### TRY IT
Would you print the data below exactly, leaving out every picture?

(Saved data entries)
══════════════════════════════

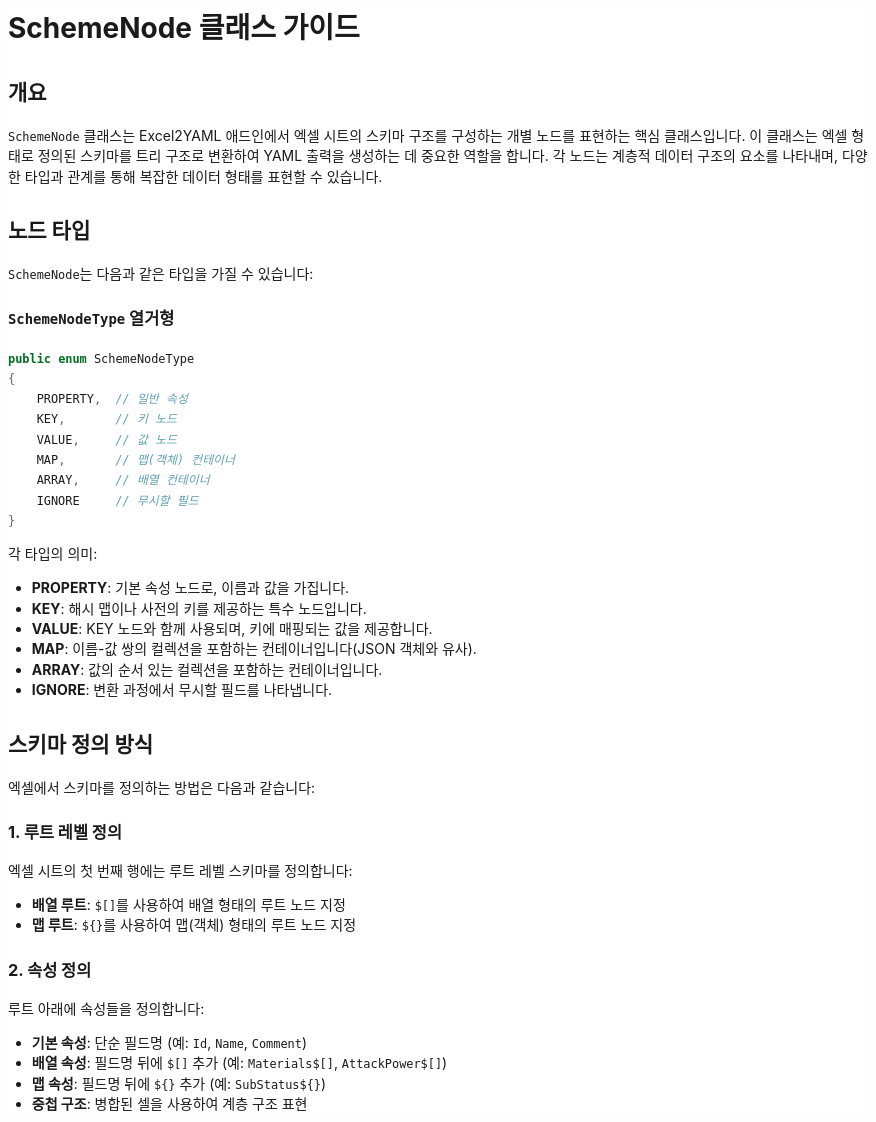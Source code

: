 # SchemeNode 클래스 가이드

## 개요

`SchemeNode` 클래스는 Excel2YAML 애드인에서 엑셀 시트의 스키마 구조를 구성하는 개별 노드를 표현하는 핵심 클래스입니다. 이 클래스는 엑셀 형태로 정의된 스키마를 트리 구조로 변환하여 YAML 출력을 생성하는 데 중요한 역할을 합니다. 각 노드는 계층적 데이터 구조의 요소를 나타내며, 다양한 타입과 관계를 통해 복잡한 데이터 형태를 표현할 수 있습니다.

## 노드 타입

`SchemeNode`는 다음과 같은 타입을 가질 수 있습니다:

### `SchemeNodeType` 열거형

```csharp
public enum SchemeNodeType
{
    PROPERTY,  // 일반 속성
    KEY,       // 키 노드
    VALUE,     // 값 노드
    MAP,       // 맵(객체) 컨테이너
    ARRAY,     // 배열 컨테이너
    IGNORE     // 무시할 필드
}
```

각 타입의 의미:

- **PROPERTY**: 기본 속성 노드로, 이름과 값을 가집니다.
- **KEY**: 해시 맵이나 사전의 키를 제공하는 특수 노드입니다.
- **VALUE**: KEY 노드와 함께 사용되며, 키에 매핑되는 값을 제공합니다.
- **MAP**: 이름-값 쌍의 컬렉션을 포함하는 컨테이너입니다(JSON 객체와 유사).
- **ARRAY**: 값의 순서 있는 컬렉션을 포함하는 컨테이너입니다.
- **IGNORE**: 변환 과정에서 무시할 필드를 나타냅니다.

## 스키마 정의 방식

엑셀에서 스키마를 정의하는 방법은 다음과 같습니다:

### 1. 루트 레벨 정의

엑셀 시트의 첫 번째 행에는 루트 레벨 스키마를 정의합니다:

- **배열 루트**: `$[]`를 사용하여 배열 형태의 루트 노드 지정
- **맵 루트**: `${}`를 사용하여 맵(객체) 형태의 루트 노드 지정

### 2. 속성 정의

루트 아래에 속성들을 정의합니다:

- **기본 속성**: 단순 필드명 (예: `Id`, `Name`, `Comment`)
- **배열 속성**: 필드명 뒤에 `$[]` 추가 (예: `Materials$[]`, `AttackPower$[]`)
- **맵 속성**: 필드명 뒤에 `${}` 추가 (예: `SubStatus${}`)
- **중첩 구조**: 병합된 셀을 사용하여 계층 구조 표현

══════════════════════════════

### SOLUTION
Source code

: # SchemeNode 클래스 가이드

## 개요

`SchemeNode` 클래스는 Excel2YAML 애드인에서 엑셀 시트의 스키마 구조를 구성하는 개별 노드를 표현하는 핵심 클래스입니다. 이 클래스는 엑셀 형태로 정의된 스키마를 트리 구조로 변환하여 YAML 출력을 생성하는 데 중요한 역할을 합니다. 각 노드는 계층적 데이터 구조의 요소를 나타내며, 다양한 타입과 관계를 통해 복잡한 데이터 형태를 표현할 수 있습니다.

## 노드 타입

`SchemeNode`는 다음과 같은 타입을 가질 수 있습니다:

### `SchemeNodeType` 열거형

```csharp
public enum SchemeNodeType
{
    PROPERTY,  // 일반 속성
    KEY,       // 키 노드
    VALUE,     // 값 노드
    MAP,       // 맵(객체) 컨테이너
    ARRAY,     // 배열 컨테이너
    IGNORE     // 무시할 필드
}
```

각 타입의 의미:

- **PROPERTY**: 기본 속성 노드로, 이름과 값을 가집니다.
- **KEY**: 해시 맵이나 사전의 키를 제공하는 특수 노드입니다.
- **VALUE**: KEY 노드와 함께 사용되며, 키에 매핑되는 값을 제공합니다.
- **MAP**: 이름-값 쌍의 컬렉션을 포함하는 컨테이너입니다(JSON 객체와 유사).
- **ARRAY**: 값의 순서 있는 컬렉션을 포함하는 컨테이너입니다.
- **IGNORE**: 변환 과정에서 무시할 필드를 나타냅니다.

## 스키마 정의 방식

엑셀에서 스키마를 정의하는 방법은 다음과 같습니다:

### 1. 루트 레벨 정의

엑셀 시트의 첫 번째 행에는 루트 레벨 스키마를 정의합니다:

- **배열 루트**: `$[]`를 사용하여 배열 형태의 루트 노드 지정
- **맵 루트**: `${}`를 사용하여 맵(객체) 형태의 루트 노드 지정

### 2. 속성 정의

루트 아래에 속성들을 정의합니다:

- **기본 속성**: 단순 필드명 (예: `Id`, `Name`, `Comment`)
- **배열 속성**: 필드명 뒤에 `$[]` 추가 (예: `Materials$[]`, `AttackPower$[]`)
- **맵 속성**: 필드명 뒤에 `${}` 추가 (예: `SubStatus${}`)
- **중첩 구조**: 병합된 셀을 사용하여 계층 구조 표현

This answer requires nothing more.